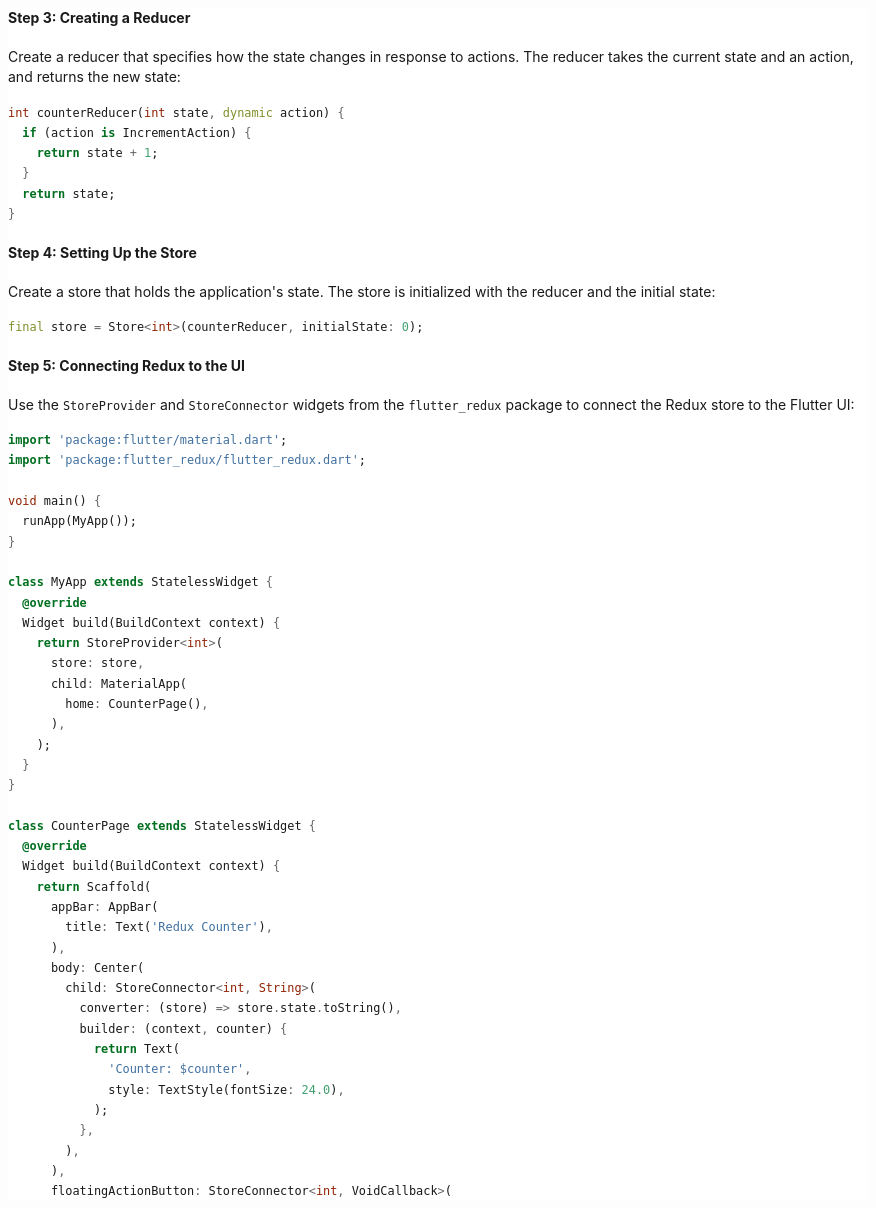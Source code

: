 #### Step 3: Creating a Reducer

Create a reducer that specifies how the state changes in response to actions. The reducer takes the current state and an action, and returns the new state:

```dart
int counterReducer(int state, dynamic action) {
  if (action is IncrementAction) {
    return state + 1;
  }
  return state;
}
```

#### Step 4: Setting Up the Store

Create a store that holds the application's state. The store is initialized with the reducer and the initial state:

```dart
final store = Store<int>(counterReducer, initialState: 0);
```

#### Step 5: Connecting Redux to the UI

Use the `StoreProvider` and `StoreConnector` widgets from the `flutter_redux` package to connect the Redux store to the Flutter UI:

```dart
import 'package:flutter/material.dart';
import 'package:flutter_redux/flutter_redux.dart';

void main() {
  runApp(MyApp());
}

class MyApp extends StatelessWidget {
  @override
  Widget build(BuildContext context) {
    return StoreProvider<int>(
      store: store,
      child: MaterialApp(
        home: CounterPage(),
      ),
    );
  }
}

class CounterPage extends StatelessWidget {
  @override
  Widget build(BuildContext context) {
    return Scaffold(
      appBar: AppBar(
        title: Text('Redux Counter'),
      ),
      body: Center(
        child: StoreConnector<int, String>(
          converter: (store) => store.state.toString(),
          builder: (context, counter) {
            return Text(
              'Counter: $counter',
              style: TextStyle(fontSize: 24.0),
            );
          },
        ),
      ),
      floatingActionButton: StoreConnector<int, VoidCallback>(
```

> ABOUT THIS TASK
Nothing but a number is asked for: how many lines of the records contain the word "child"?

> ANSWER SPACE
2